More and more children and young people are being treated with blood fat-lowering drugs to avoid heart disease, new statistics show.
But according to researchers, there are still several thousand children with a hereditary risk of heart attack who do not know that they carry the disease.
– If we had found these patients in time, we could have probably avoided thousands of heart attacks, says Emil Hagström, senior physician at Uppsala Academic Hospital.
If you have the disease familial hypercholesterolemia, an inherited form of bad cholesterol in the blood vessels, you have an approximately 20 times higher risk of suffering a heart attack at a young age. Something that can be remedied through early medication, as diet and exercise alone usually do not help.
– The earlier you find children with high cholesterol, the earlier you can start treatment. This reduces the development of atherosclerosis and the risk of heart attack and cardiac death, says Emil Hagström, who is also a researcher at the heart section at Uppsala University.
More and more people are receiving medicine
In recent years, more and more young people have received blood fat-lowering drugs, today it is about almost 1,000 children in Sweden. But despite the fact that the National Board of Health and Welfare recommends that children of parents with hereditary high cholesterol values should be tested, there are still between 5,000 and 10,000 children who are not detected.
– The problem with the disease is that the darkness is so great.
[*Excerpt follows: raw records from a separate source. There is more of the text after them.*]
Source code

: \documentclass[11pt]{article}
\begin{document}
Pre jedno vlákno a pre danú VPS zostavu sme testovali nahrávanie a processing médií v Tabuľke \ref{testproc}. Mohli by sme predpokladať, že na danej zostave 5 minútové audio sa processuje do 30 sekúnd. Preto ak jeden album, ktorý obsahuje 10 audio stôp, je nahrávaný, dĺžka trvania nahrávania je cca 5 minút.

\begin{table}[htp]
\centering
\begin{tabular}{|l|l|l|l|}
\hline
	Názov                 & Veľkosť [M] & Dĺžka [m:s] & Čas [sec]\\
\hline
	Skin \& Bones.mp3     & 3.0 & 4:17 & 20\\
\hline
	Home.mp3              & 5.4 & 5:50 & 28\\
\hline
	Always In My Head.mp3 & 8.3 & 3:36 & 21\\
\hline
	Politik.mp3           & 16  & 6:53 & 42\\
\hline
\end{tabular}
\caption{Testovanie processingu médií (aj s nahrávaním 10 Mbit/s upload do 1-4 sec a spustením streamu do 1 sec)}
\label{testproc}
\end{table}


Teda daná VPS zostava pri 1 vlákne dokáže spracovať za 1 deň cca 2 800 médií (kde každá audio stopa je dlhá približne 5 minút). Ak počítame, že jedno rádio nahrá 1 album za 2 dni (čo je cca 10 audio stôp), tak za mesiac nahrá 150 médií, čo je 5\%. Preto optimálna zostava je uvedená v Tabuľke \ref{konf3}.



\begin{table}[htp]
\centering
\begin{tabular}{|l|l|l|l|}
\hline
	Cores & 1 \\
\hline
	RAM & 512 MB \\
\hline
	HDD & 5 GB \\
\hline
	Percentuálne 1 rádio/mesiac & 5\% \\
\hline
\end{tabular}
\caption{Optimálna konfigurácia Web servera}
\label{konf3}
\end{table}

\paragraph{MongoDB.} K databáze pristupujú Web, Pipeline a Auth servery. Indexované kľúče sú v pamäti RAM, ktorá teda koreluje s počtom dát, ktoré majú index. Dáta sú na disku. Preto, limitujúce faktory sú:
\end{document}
If we had found these patients in time, we would have been able to treat them with a couple of simple tablets per day for under a kroner each, and then we would have been able to avoid probably thousands of heart attacks, says Emil Hagström
Melker was tested early
Melker Agnarsson, 11, was already diagnosed at the age of seven. Because many of his relatives had the disease, he was tested early. First he was given advice on diet and exercise.
– You should have plant-based butter, not red milk. You weren’t allowed to eat fried foods or things with a lot of fat in them. Being outside and playing and stuff like that was also good.
But for so many other children with the same disease, living healthy wasn’t enough, and now Melker also takes tablets.
– Sometimes it can be a bit difficult. Although you get used to it because you’ve been doing it for so long, it becomes part of your morning routine. It feels very good that I don’t have to worry about a heart attack, he says.